Showing posts with label Data Mining. Show all posts
Showing posts with label Data Mining. Show all posts

Sunday, November 3, 2013

2. Data Preprocessing

Before applying any mining algorithm, one should prepare the data so as to be suitable for the algorithm. This involves some kind of transformation of the data in a suitable for the algorithm format and also, dealing with problems in data like noise and outliers.
In many applications there exist raw data that are problematic, that is, their quality is low. There are different reasons for this low quality, e.g.:
  • Noisy data: e.g. an age value of 1000 is not valid. 
  • Incomplete data: missing values or even missing important for the analysis attributes 
  • Inconsistent data: e.g. different movie ratings between different databases, one might use the 1-5 range and the other the 1-10 range. If we want to analyze data from both systems, we should find some kind of mapping between the two ranges.
It is obvious that if we rely upon "dirty data", the mining results will be of low quality. The better the quality of the raw data, the better the quality of the mining results. 
So, preprocessing is a very important step in the mining process, which takes usually a lot of time, depending of course on the application per se and on the quality of the original/ raw data.

Major tasks in data preprocessing

  • Data cleaning:  e.g., fill in missing values, remove outliers
  • Data integration: "combine" data from different sources. Issues to be solved: entity resolution (which feature of one source maps to which feature of the other source), value resolution (like the different ranges problem described above).
  • Data transformation: e.g. normalize the data in a given range (usually 0-1), generalize (e.g. from the x,y coordinates level to the city level).
  • Data reduction: aggregation (e.g. instead of 12 values for the salary attribute (1 per month) of a person, just keep the avg salary per month), dimensionality reduction (remove redundant dimensions, e.g. no need to use both birthday and age for the analysis), duplicate elimination. 

Features

Although there are different types of data (numerical, text, images, videos, graph, ... ), the analysis relies upon features extracted from these data. So, the mining methods are somehow global since they are applied over features, extracted from different application domains.
You can think of the features as the columns/fields of a table in a database. So,  the features are the properties/ characteristics of the data.

Depending on the application, feature extraction might be a challenging step itself. For example, there is a lot of work on extracting features from text data (e.g., through TFIDF) or from images (e.g. color histograms).
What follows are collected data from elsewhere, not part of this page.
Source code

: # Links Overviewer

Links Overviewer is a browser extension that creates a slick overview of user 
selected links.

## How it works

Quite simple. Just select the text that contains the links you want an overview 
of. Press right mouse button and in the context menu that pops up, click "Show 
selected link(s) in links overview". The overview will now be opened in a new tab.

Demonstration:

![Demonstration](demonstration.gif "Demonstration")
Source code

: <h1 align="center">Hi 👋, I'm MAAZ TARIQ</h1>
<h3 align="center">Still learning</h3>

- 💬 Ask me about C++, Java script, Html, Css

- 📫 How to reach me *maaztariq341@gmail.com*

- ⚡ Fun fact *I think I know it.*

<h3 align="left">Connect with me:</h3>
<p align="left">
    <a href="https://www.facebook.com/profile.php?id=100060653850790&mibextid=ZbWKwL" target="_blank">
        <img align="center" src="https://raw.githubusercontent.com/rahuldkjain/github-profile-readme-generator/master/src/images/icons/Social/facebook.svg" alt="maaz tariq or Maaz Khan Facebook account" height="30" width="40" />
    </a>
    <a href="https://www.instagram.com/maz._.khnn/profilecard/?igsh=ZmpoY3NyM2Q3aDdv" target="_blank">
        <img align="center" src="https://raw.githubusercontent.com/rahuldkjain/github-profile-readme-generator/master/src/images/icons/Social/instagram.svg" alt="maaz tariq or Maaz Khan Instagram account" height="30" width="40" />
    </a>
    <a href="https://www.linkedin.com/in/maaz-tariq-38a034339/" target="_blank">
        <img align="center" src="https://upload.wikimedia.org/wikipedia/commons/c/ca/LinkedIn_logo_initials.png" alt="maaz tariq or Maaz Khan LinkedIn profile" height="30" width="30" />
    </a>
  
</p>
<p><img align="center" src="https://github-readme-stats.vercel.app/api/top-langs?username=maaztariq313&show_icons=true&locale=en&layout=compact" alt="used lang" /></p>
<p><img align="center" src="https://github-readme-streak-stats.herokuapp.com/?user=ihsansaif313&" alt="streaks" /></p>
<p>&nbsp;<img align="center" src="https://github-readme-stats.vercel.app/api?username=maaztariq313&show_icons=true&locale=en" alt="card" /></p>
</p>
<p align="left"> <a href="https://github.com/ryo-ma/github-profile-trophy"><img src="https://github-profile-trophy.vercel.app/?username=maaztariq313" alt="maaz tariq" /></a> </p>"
There are different types of features/attributes:
  • binary, e.g., smoker (yes/no), glasses(yes/no),  gender(male/female)
  • categorical or nominal, e.g., eye color (brown, blue, green), occupation (engineer, student, teacher,...) 
  • ordinal, e.g. medal(bronze, silver, gold)
  • numerical, e.g. age, income, height
Numerical data are the most common. The numerical values might be the original values (e.g. x,y coordinates in a spatial application) or the result of some transformation (e.g. TFIDF values in text data).

Univariate Feature/Attribute descriptors
There are different measures to "characterize" single attributes. The reason we use these descriptors is to understand the distribution of the attribute values and clean the data by e.g. removing outliers.
For numerical features, the most common ones are: 
mean/avg, median, mode (all these are measures of central tendency of the attribute) and range, quantiles, standard deviation, variance (all these are measures of dispersion of the attribute).

Bivariate Feature/Attribute descriptors
There are different measures to "characterize" the correlation between two attributes. The reason we use these descriptors is to find possible redundant attributes and do not consider both for the analysis.
For numerical data, the most common measure is correlation coefficient.
For categorical data, χ^2(chi-square).

1. Knowledge Discovery in Databases (KDD) and Data Mining (DM)

More and more data of different types (text, audio, images, videos,...) are collected nowadays from different data sources (telecommunication, science, business, health-care systems, WWW,...).

Due to their quantity and complexity, it is impossible for humans to exploit these data collections through some manual process. Here comes the role of Knowledge Discovery in Databases (KDD), which aims at discovering knowledge hidden in vast amounts of data.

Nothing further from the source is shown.